The Picture Outside the U.S.
Bone char in sugar refining is largely an American concern. In Europe, the practice has become obsolete. Experts in England, France, Germany, Italy, and Portugal have confirmed that modern European sugar refineries do not use bone char. Major producers like Tate & Lyle in the UK and Sidul Açúcares in Portugal have publicly stated they don’t use it. The Vegan Society in the UK notes that sugar grown and processed in Britain is almost certainly free of bone char.
Europe also produces a large proportion of its sugar from sugar beets rather than sugarcane, which further reduces the relevance of the issue. One European organic certifier noted that bone char “has become obsolete practically all over the world,” though it persists in some U.S. refineries.

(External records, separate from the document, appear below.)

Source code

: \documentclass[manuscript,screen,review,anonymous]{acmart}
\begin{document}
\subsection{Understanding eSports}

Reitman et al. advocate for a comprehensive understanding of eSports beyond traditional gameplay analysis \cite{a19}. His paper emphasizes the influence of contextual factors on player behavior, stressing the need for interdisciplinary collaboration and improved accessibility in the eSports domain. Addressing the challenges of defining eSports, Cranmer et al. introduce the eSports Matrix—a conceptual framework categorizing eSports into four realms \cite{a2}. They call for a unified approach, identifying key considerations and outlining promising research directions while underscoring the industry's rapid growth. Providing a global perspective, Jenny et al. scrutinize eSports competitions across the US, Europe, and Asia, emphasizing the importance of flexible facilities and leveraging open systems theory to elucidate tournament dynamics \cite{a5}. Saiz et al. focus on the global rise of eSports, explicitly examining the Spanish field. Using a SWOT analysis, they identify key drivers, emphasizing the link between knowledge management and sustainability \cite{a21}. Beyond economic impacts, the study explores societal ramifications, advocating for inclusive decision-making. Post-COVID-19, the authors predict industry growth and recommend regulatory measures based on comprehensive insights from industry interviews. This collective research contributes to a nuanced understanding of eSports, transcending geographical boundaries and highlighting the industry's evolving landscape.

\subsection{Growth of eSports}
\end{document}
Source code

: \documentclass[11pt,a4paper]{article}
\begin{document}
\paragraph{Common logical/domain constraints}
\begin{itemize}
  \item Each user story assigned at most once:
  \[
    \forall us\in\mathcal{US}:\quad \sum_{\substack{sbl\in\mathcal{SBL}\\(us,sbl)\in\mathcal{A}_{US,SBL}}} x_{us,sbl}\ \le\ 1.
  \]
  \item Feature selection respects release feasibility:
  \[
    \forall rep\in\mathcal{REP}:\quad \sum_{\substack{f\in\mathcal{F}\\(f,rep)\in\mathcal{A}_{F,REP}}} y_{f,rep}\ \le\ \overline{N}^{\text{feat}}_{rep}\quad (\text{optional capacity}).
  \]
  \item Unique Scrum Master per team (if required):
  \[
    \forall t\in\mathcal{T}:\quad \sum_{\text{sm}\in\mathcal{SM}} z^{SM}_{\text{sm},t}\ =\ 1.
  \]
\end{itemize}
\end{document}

What This Means in Packaged Foods
Even if you buy vegan-friendly sugar for home use, sugar is an ingredient in countless packaged foods, baked goods, cereals, sauces, and drinks. Most food manufacturers buy sugar in bulk from whatever supplier offers the best price, and they rarely track whether bone char was involved. This makes it nearly impossible to verify the sugar source in every processed product you eat.
Many vegans draw a practical line here. Some avoid only sugar they buy directly, where they can check the label. Others focus on products with a Certified Vegan logo, which covers the entire supply chain. And some consider bone char a processing aid rather than an ingredient and don’t worry about it at all. Where you land depends on how you define your own practice.
The simplest approach for home cooking: buy organic cane sugar, raw cane sugar, or beet sugar. All three avoid bone char without requiring you to contact the manufacturer.